Thursday night, however, the pitching hero of that legendary 1967 team said he isn't optimistic about the chances of these modern-day Sox duplicating the feats of those Impossible Dreamers when they endeavor to recover from this disaster of a season next spring.
"No," Lonborg answered quickly when asked if he thought 2013 would be a turnaround year in the same mold. "I would like to have some hope, but I just don't see a real strong starting core."
According to the former right-hander, the seeds for that franchise-altering season were planted and sewn in the previous season, when the Sox ultimately finished with more losses than any Boston team since -- but were actually competitive in the latter part of the year. They had a winning record over their final 50 games of 1966, finishing with wins in eight of the last 13, and those achievements were made all the more important because they were accomplished even while a number of young players gained experience.

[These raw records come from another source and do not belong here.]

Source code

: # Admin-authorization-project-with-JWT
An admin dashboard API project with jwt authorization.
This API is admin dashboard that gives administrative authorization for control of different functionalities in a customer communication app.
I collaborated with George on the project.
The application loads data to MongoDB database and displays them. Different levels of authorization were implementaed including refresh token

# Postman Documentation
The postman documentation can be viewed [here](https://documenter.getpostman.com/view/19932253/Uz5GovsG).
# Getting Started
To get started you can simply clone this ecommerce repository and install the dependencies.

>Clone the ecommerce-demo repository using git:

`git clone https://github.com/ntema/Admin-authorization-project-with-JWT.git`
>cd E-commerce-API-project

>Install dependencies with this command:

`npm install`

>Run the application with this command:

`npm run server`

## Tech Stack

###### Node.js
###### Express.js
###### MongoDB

"It was home-grown players who had a chance to develop at the major-league level," said Lonborg, who made 23 starts among 45 appearances as a 24-year-old during the '66 season, when Tony Conigliaro (age 21), George Scott (22), Dalton Jones (22), Rico Petrocelli (23), and Joe Foy (23) all played at least 115 big-leagues games, and the 26-year-old Yastrzemski was among the senior members of the everyday lineup. Collectively they were allowed to establish themselves against the best competition, and when they succeeded in the midst of that process, Lonborg says it set the stage for the following spring.
"We still finished in ninth (place), but psychologically it's good to have that going into the winter," the righthander-turned-dentist said before speaking to the Saugus Business Partnership on Thursday night. "Ballplayers are very fragile human beings, and it is important to at least have some hope for spring training the next year."
That sort of hope is not something the 2012 have fostered as they've faltered toward the finish. Entering Friday's start of the season's final homestand they were 15-32 since Aug. 1, and it's not as though that woeful record can be blamed on the growing pains that can come with building for the future. Only recently have the Sox really started to present lineups seemingly penned with next year in mind -- and even then there have still been curious decisions like the one made last Sunday, when manager Bobby Valentine opted to pinch hit for supposed shortstop-of-the-future Jose Iglesias in the midst of a 2-2 count.
If the speculation proves true, and Valentine is not retained for next season, the Sox would find themselves in a similar place to where they were between the '66 and '67 campaigns. Back then, the club hired Dick Williams -- who had never before managed in the majors, and was just 37 years old at the start of his first season, but who had a knack for effectively communicating with his players. Lonborg said Thursday that Williams wasn't one of his favorite people for most of the summer, "but he knew how to get the best out of me."
"He had a harsh side to him, but he was focused on the fundamentals. He told us he expected us to make mistakes, but he didn't want us to make the same mistakes because that's not showing development," Lonborg said. "He'd say things in a way that made you not want to make the same mistake again."
In Williams' first year, Lonborg went 22-9 and posted an AL-best 246 strikeouts en route to his Cy Young, and a franchise that had lost 190 games over the two previous seasons flipped the script entirely to finish a league-best 92-70. The Red Sox can only hope for a reprisal of that dramatic turnaround next year, though speaking with the experience of 15 big-league seasons Lonborg suggested his former club may be best served by gearing its efforts toward 2014 instead.
Specifically citing Iglesias, Jacoby Ellsbury, and Pedro Ciriaco, he said he'd like to see the Sox try to build a faster, more athletic club. And he said that the flexibility gained by August's megadeal with the Dodgers presents the front office with a great opportunity to reshape the roster in a way that will reset things, and lift them out of the rut they've been in since last September.
"The timing is perfect to do it," he said.
Such an approach would certainly make it difficult to repeat what happened 46 years earlier, after the last season in which the Sox lost at least 90 games.
But as Lonborg knows full well, nothing is impossible.